In its first concert this season, the Yale Camerata will perform five original musical rounds from a song cycle created by two Yale alumni along with an Emmy Award-winning composer.

As part of its concert on Sunday, Nov. 13, titled “Darkness and Light,” the Camerata will perform the rounds with singers from the Morse Chorale of the Yale Music in the School Initiative. The concert will take place at 5 p.m. at Church of the Redeemer, 185 Cold Spring St., New Haven. Admission is free.

The five rounds being sung at the concert are from a song cycle of 21 titled “The Book of Rounds: 21 Songs of Grace,” which has just been released as a recording by the October Project. The members of the October Project are Julie Flanders ’81, who wrote the lyrics for the rounds, her Yale College roommate Marina Belica ’81, and Emmy Award-winning composer Emil Adler, who composed the music for “The Book of Rounds.” The October Project drew on Yale’s a cappella tradition to record “The Book of Rounds” on campus, singing with students and alumni from such groups as the Whiffenpoofs and Redhot & Blue. The arrangements for the recording were created by Keiji Ishiguri ’10, former pitch of the Whiffs and Redhot & Blue.

Choirs around the country are now singing the rounds, including the Whiffenpoofs, who have made one ballad, titled “Someone,” part of its regular repertoire. The October Project will be in attendance at the Nov. 13 Yale Camerata performance.

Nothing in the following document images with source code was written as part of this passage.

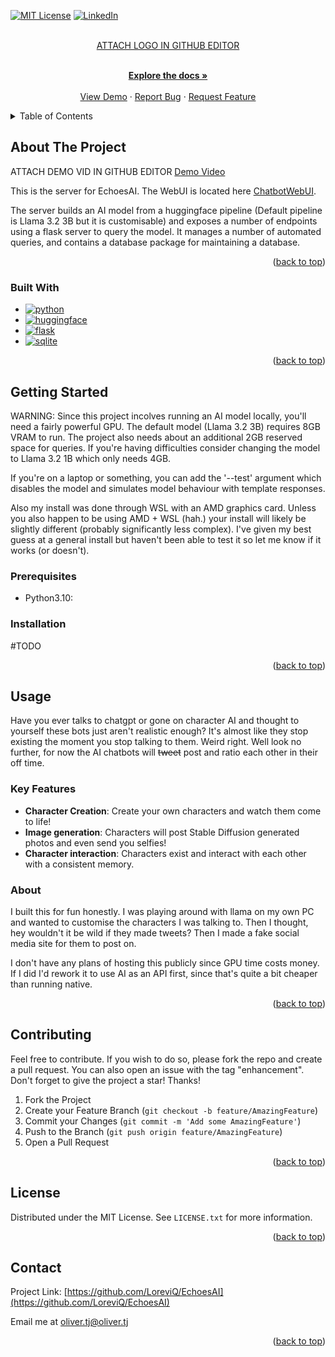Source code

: <!-- Improved compatibility of back to top link: See: https://github.com/othneildrew/Best-README-Template/pull/73 -->
<a name="readme-top"></a>
<!--
*** Thanks for checking out the Best-README-Template. If you have a suggestion
*** that would make this better, please fork the repo and create a pull request
*** or simply open an issue with the tag "enhancement".
*** Don't forget to give the project a star!
*** Thanks again! Now go create something AMAZING! :D
-->




<!-- PROJECT SHIELDS -->
<!--
*** I'm using markdown "reference style" links for readability.
*** Reference links are enclosed in brackets [ ] instead of parentheses ( ).
*** See the bottom of this document for the declaration of the reference variables
*** for contributors-url, forks-url, etc. This is an optional, concise syntax you may use.
*** https://www.markdownguide.org/basic-syntax/#reference-style-links
-->

[![MIT License][license-shield]][license-url]
[![LinkedIn][linkedin-shield]][linkedin-url]


<!-- PROJECT LOGO -->
<br />
<div align="center">
  <a href="https://github.com/LoreviQ/EchoesAI">
    ATTACH LOGO IN GITHUB EDITOR
  </a>


  <p align="center">
    <br />
    <a href="https://github.com/LoreviQ/EchoesAI"><strong>Explore the docs »</strong></a>
    <br />
    <br />
    <a href="https://webnovelclient-y5hewbdc4a-nw.a.run.app/">View Demo</a>
    ·
    <a href="https://github.com/LoreviQ/EchoesAI/issues/new?labels=bug&template=bug-report---.md">Report Bug</a>
    ·
    <a href="https://github.com/LoreviQ/EchoesAI/issues/new?labels=enhancement&template=feature-request---.md">Request Feature</a>
  </p>
</div>



<!-- TABLE OF CONTENTS -->
<details>
  <summary>Table of Contents</summary>
  <ol>
    <li>
      <a href="#about-the-project">About The Project</a>
      <ul>
        <li><a href="#built-with">Built With</a></li>
      </ul>
    </li>
    <li>
      <a href="#getting-started">Getting Started</a>
      <ul>
        <li><a href="#prerequisites">Prerequisites</a></li>
        <li><a href="#installation">Installation</a></li>
      </ul>
    </li>
    <li><a href="#usage">Usage</a></li>
    <li><a href="#contributing">Contributing</a></li>
    <li><a href="#license">License</a></li>
    <li><a href="#contact">Contact</a></li>
  </ol>
</details>



<!-- ABOUT THE PROJECT -->
## About The Project

ATTACH DEMO VID IN GITHUB EDITOR
[Demo Video](https://github.com/user-attachments/assets/0e45e133-0978-4aa6-8c46-23925199c2f5)

This is the server for EchoesAI. The WebUI is located here [ChatbotWebUI](https://github.com/LoreviQ/ChatbotWebUI).

The server builds an AI model from a huggingface pipeline (Default pipeline is Llama 3.2 3B but it is customisable) and exposes a number of endpoints using a flask server to query the model. It manages a number of automated queries, and contains a database package for maintaining a database. 

<p align="right">(<a href="#readme-top">back to top</a>)</p>



### Built With

* [![python][python.org]][python-url]
* [![huggingface][huggingface.co]][huggingface-url]
* [![flask][flask.palletsprojects.com]][flask-url]
* [![sqlite][sqlite.org]][sqlite-url]


<p align="right">(<a href="#readme-top">back to top</a>)</p>



<!-- GETTING STARTED -->
## Getting Started

WARNING:
Since this project incolves running an AI model locally, you'll need a fairly powerful GPU. The default model (Llama 3.2 3B) requires 8GB VRAM to run. The project also needs about an additional 2GB reserved space for queries. If you're having difficulties consider changing the model to Llama 3.2 1B which only needs 4GB. 

If you're on a laptop or something, you can add the '--test' argument which disables the model and simulates model behaviour with template responses. 

Also my install was done through WSL with an AMD graphics card. Unless you also happen to be using AMD + WSL (hah.) your install will likely be slightly different (probably significantly less complex). I've given my best guess at a general install but haven't been able to test it so let me know if it works (or doesn't).

### Prerequisites

* Python3.10: 

### Installation

#TODO
  
   

<p align="right">(<a href="#readme-top">back to top</a>)</p>



<!-- USAGE EXAMPLES -->
## Usage

Have you ever talks to chatgpt or gone on character AI and thought to yourself these bots just aren't realistic enough? It's almost like they stop existing the moment you stop talking to them. Weird right. Well look no further, for now the AI chatbots will ~~tweet~~ post and ratio each other in their off time. 

### Key Features

- **Character Creation**: Create your own characters and watch them come to life!
- **Image generation**: Characters will post Stable Diffusion generated photos and even send you selfies!
- **Character interaction**: Characters exist and interact with each other with a consistent memory.

### About

I built this for fun honestly. I was playing around with llama on my own PC and wanted to customise the characters I was talking to. Then I thought, hey wouldn't it be wild if they made tweets? Then I made a fake social media site for them to post on.

I don't have any plans of hosting this publicly since GPU time costs money. If I did I'd rework it to use AI as an API first, since that's quite a bit cheaper than running native.

<p align="right">(<a href="#readme-top">back to top</a>)</p>

<!-- CONTRIBUTING -->
## Contributing

Feel free to contribute. If you wish to do so, please fork the repo and create a pull request. You can also open an issue with the tag "enhancement".
Don't forget to give the project a star! Thanks!

1. Fork the Project
2. Create your Feature Branch (`git checkout -b feature/AmazingFeature`)
3. Commit your Changes (`git commit -m 'Add some AmazingFeature'`)
4. Push to the Branch (`git push origin feature/AmazingFeature`)
5. Open a Pull Request

<p align="right">(<a href="#readme-top">back to top</a>)</p>



<!-- LICENSE -->
## License

Distributed under the MIT License. See `LICENSE.txt` for more information.

<p align="right">(<a href="#readme-top">back to top</a>)</p>



<!-- CONTACT -->
## Contact

Project Link: [https://github.com/LoreviQ/EchoesAI](https://github.com/LoreviQ/EchoesAI)

Email me at oliver.tj@oliver.tj

<p align="right">(<a href="#readme-top">back to top</a>)</p>




<!-- MARKDOWN LINKS & IMAGES -->
<!-- https://www.markdownguide.org/basic-syntax/#reference-style-links -->
[contributors-shield]: https://img.shields.io/github/contributors/LoreviQ/EchoesAI.svg?style=for-the-badge
[contributors-url]: https://github.com/LoreviQ/EchoesAI/graphs/contributors
[forks-shield]: https://img.shields.io/github/forks/LoreviQ/EchoesAI.svg?style=for-the-badge
[forks-url]: https://github.com/LoreviQ/EchoesAI/network/members
[stars-shield]: https://img.shields.io/github/stars/LoreviQ/EchoesAI.svg?style=for-the-badge
[stars-url]: https://github.com/LoreviQ/EchoesAI/stargazers
[issues-shield]: https://img.shields.io/github/issues/LoreviQ/EchoesAI.svg?style=for-the-badge
[issues-url]: https://github.com/LoreviQ/EchoesAI/issues
[license-shield]: https://img.shields.io/github/license/LoreviQ/EchoesAI.svg?style=for-the-badge
[license-url]: https://github.com/LoreviQ/EchoesAI/blob/master/LICENSE.txt
[linkedin-shield]: https://img.shields.io/badge/-LinkedIn-black.svg?style=for-the-badge&logo=linkedin&colorB=555
[linkedin-url]: https://www.linkedin.com/in/oliver-tj-/
[sqlite.org]: https://img.shields.io/badge/sqlite-003B57?style=for-the-badge&logo=sqlite&logoColor=white
[sqlite-url]: https://www.sqlite.org/
[python.org]: https://img.shields.io/badge/python_3.10-3776AB?style=for-the-badge&logo=python&logoColor=white
[python-url]: https://www.python.org/
[huggingface.co]: https://img.shields.io/badge/huggingface-FFD21E?style=for-the-badge&logo=huggingface&logoColor=black
[huggingface-url]: https://huggingface.co/
[flask.palletsprojects.com]: https://img.shields.io/badge/flask-000000?style=for-the-badge&logo=flask&logoColor=white
[flask-url]: https://flask.palletsprojects.com/en/stable/
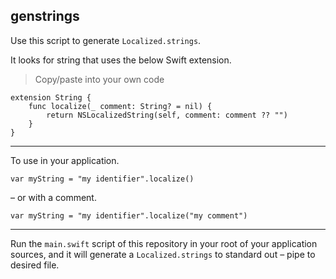 genstrings
----

Use this script to generate `Localized.strings`.

It looks for string that uses the below Swift extension.

> Copy/paste into your own code

    extension String {
        func localize(_ comment: String? = nil) {
            return NSLocalizedString(self, comment: comment ?? "")
        }
    }

----

To use in your application.

    var myString = "my identifier".localize()

– or with a comment.

    var myString = "my identifier".localize("my comment")

----

Run the `main.swift` script of this repository in your root of your application sources, and it will generate a `Localized.strings` to standard out – pipe to desired file.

In addition to the rounds, the Yale Camerata will perform Alfred Schnittke’s “Requiem”; Natalie Dietterich’s “Conversations with Strangers”; “Brahms’ “Warum ist das Licht gegeben?”; Ola Gjeilo’s “Dark Night of the Soul”; and Jan Harmon’s “Good Friend.”

The five rounds from “The Book of Rounds” being performed include “Rain,” “Home,” Grace,” “Believe,” and “Joy.” The entire set of 21 rounds aims to create for the performer and listener a meditative state akin to the effect of singing a lullaby or a mantra.

The Camerata is directed by Marguerite Brooks, and the Morse Chorale is directed by Stephanie Tubiolo ’14, M.M. ’16.